Mala is married to Sanjay but Shanmugam hides the truth about Uma to Mala's in-laws. Narayanan is in love with a girl and tactfully plays game by making it as an arranged marriage with the help of the girl's parents. On the day of marriage, Kamalanathan takes revenge on Sundarrajan and Shanmugam by disclosing about Uma's love affair to Mala's in-laws which makes them feel cheated. Also, he informs to Shanmugam about Narayanan's plan of making a love marriage into an arranged one. Kamalanathan feels happy for avenging his anger over Sundarrajan and Shanmugam.

The resort owner's wife learns of her husband's affair with Meena and fires her from job. She also orders her husband to return to the US. Now Meena is left helpless and adding on to it, her parents learn of her relationship with the resort owner. Meena also gets pregnant and the doctor advises that it is not safe to abort at this stage as it might result in Meena's death. Gomathi feels embarrassed and commits suicide. This makes Kamalanathan realise his mistake. He takes care of Meena at the same time, decides to solve the problems at Shanmugam's house created by him.

Mala returns to Shanmugam's house as her husband often suspects her virginity. Also, Narayanan has a quarrel with his wife and in-laws. Uma meets Mala's mother in-law and sorts out the problem. With the help of Meena, she helps Narayan to patch up with his wife. James discloses about his love to his parents for which they agree but on a condition that they should get married in two weeks-time. Uma patiently waits for Sundarrajan and Shanmugam's approval but they are stubborn. After two weeks, James comes to a register office with his parents expecting Uma to be there as well. Kamalanathan plans to meet Sundarrajan and Shanmugam and try to convince them. But Meena gets labour pain and is admitted in the hospital.
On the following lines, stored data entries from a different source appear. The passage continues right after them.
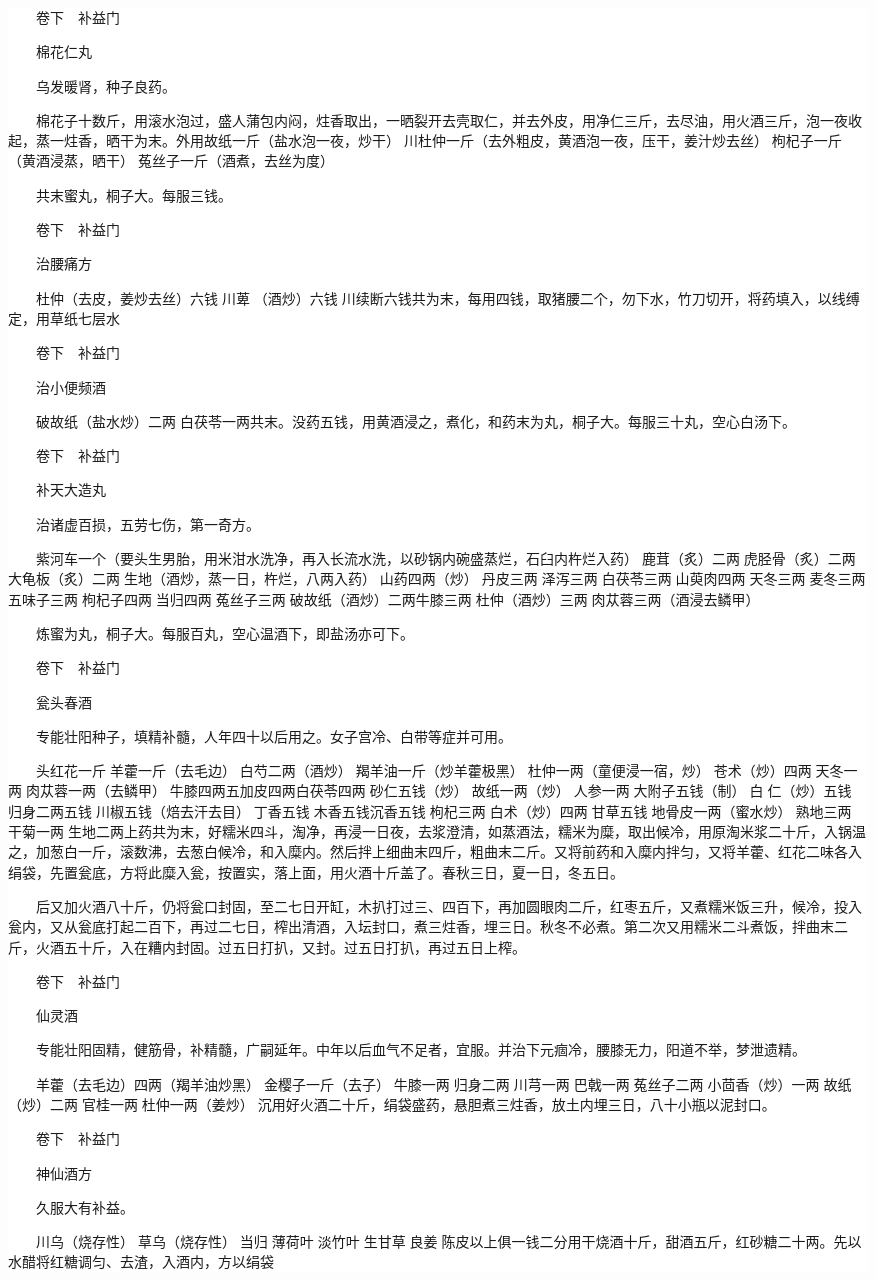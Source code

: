 　　卷下　补益门

　　棉花仁丸

　　乌发暖肾，种子良药。

　　棉花子十数斤，用滚水泡过，盛人蒲包内闷，炷香取出，一晒裂开去壳取仁，并去外皮，用净仁三斤，去尽油，用火酒三斤，泡一夜收起，蒸一炷香，晒干为末。外用故纸一斤（盐水泡一夜，炒干） 川杜仲一斤（去外粗皮，黄酒泡一夜，压干，姜汁炒去丝） 枸杞子一斤（黄酒浸蒸，晒干） 菟丝子一斤（酒煮，去丝为度）

　　共末蜜丸，桐子大。每服三钱。

　　卷下　补益门

　　治腰痛方

　　杜仲（去皮，姜炒去丝）六钱 川萆 （酒炒）六钱 川续断六钱共为末，每用四钱，取猪腰二个，勿下水，竹刀切开，将药填入，以线缚定，用草纸七层水

　　卷下　补益门

　　治小便频酒

　　破故纸（盐水炒）二两 白茯苓一两共末。没药五钱，用黄酒浸之，煮化，和药末为丸，桐子大。每服三十丸，空心白汤下。

　　卷下　补益门

　　补天大造丸

　　治诸虚百损，五劳七伤，第一奇方。

　　紫河车一个（要头生男胎，用米泔水洗净，再入长流水洗，以砂锅内碗盛蒸烂，石臼内杵烂入药） 鹿茸（炙）二两 虎胫骨（炙）二两 大龟板（炙）二两 生地（酒炒，蒸一日，杵烂，八两入药） 山药四两（炒） 丹皮三两 泽泻三两 白茯苓三两 山萸肉四两 天冬三两 麦冬三两 五味子三两 枸杞子四两 当归四两 菟丝子三两 破故纸（酒炒）二两牛膝三两 杜仲（酒炒）三两 肉苁蓉三两（酒浸去鳞甲）

　　炼蜜为丸，桐子大。每服百丸，空心温酒下，即盐汤亦可下。

　　卷下　补益门

　　瓮头春酒

　　专能壮阳种子，填精补髓，人年四十以后用之。女子宫冷、白带等症并可用。

　　头红花一斤 羊藿一斤（去毛边） 白芍二两（酒炒） 羯羊油一斤（炒羊藿极黑） 杜仲一两（童便浸一宿，炒） 苍术（炒）四两 天冬一两 肉苁蓉一两（去鳞甲） 牛膝四两五加皮四两白茯苓四两 砂仁五钱（炒） 故纸一两（炒） 人参一两 大附子五钱（制） 白 仁（炒）五钱 归身二两五钱 川椒五钱（焙去汗去目） 丁香五钱 木香五钱沉香五钱 枸杞三两 白术（炒）四两 甘草五钱 地骨皮一两（蜜水炒） 熟地三两 干菊一两 生地二两上药共为末，好糯米四斗，淘净，再浸一日夜，去浆澄清，如蒸酒法，糯米为糜，取出候冷，用原淘米浆二十斤，入锅温之，加葱白一斤，滚数沸，去葱白候冷，和入糜内。然后拌上细曲末四斤，粗曲末二斤。又将前药和入糜内拌匀，又将羊藿、红花二味各入绢袋，先置瓮底，方将此糜入瓮，按置实，落上面，用火酒十斤盖了。春秋三日，夏一日，冬五日。

　　后又加火酒八十斤，仍将瓮口封固，至二七日开缸，木扒打过三、四百下，再加圆眼肉二斤，红枣五斤，又煮糯米饭三升，候冷，投入瓮内，又从瓮底打起二百下，再过二七日，榨出清酒，入坛封口，煮三炷香，埋三日。秋冬不必煮。第二次又用糯米二斗煮饭，拌曲末二斤，火酒五十斤，入在糟内封固。过五日打扒，又封。过五日打扒，再过五日上榨。

　　卷下　补益门

　　仙灵酒

　　专能壮阳固精，健筋骨，补精髓，广嗣延年。中年以后血气不足者，宜服。并治下元痼冷，腰膝无力，阳道不举，梦泄遗精。

　　羊藿（去毛边）四两（羯羊油炒黑） 金樱子一斤（去子） 牛膝一两 归身二两 川芎一两 巴戟一两 菟丝子二两 小茴香（炒）一两 故纸（炒）二两 官桂一两 杜仲一两（姜炒） 沉用好火酒二十斤，绢袋盛药，悬胆煮三炷香，放土内埋三日，八十小瓶以泥封口。

　　卷下　补益门

　　神仙酒方

　　久服大有补益。

　　川乌（烧存性） 草乌（烧存性） 当归 薄荷叶 淡竹叶 生甘草 良姜 陈皮以上俱一钱二分用干烧酒十斤，甜酒五斤，红砂糖二十两。先以水醋将红糖调匀、去渣，入酒内，方以绢袋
Meena requests Kamalanathan to first help Uma for which he agrees.

Kamalanathan goes to Shanmugam's house and futilely tries all means to convince them. Finally, Kamalanathan reveals the truth to Uma, that she is actually the daughter of Sundarrajan but raised by Shanmugam which everyone thinks is a secret. Uma, to their surprise says that she knew the truth when she was in school itself with the help of Meena but she pretended not knowing it as she does not want her family elders to feel bad. Uma requests Sundarrajan and Shanmugam to agree for her wedding with James. Sundarrajan and Shanmugam agree and their wedding takes place. But Meena dies during childbirth. Uma decides to adopt Meena's baby and raise it as hers with James' approval.

== Production ==
Kasthuri considered her character to project her "real self".

== Soundtrack ==
The soundtrack was composed by Shankar–Ganesh. All lyrics were penned by Vairamuthu.

Track listing
| No. | Title | Singer(s) | Length |
|---|---|---|---|
| 1. | "Nootrakku Nooru" | S. P. Balasubrahmanyam, Swarnalatha | 4:25 |
| 2. | "Pattimandram Pattimandram" | S. P. Balasubrahmanyam | 4:22 |
| 3. | "Darishanam" | K. S. Chithra | 5:37 |
| 4. | "Thennai Marathiley" | Vani Jairam | 4:29 |
| 5. | "Urumai Oonjaladigiradu" | S. P. Balasubrahmanyam | 4:34 |
| Total length: |  |  | 23:27 |

== Release and reception ==
Urimai Oonjaladugiradhu was released on 14 August 1992. On the same day, Ayyappa Prasad of The Indian Express called it "a well conceived family drama". He praised Visu's performance, direction and writing, along with the performances of Sundarrajan and Kishmoo while adding that Kasthuri "has not risen to the importance of the role". The film failed commercially.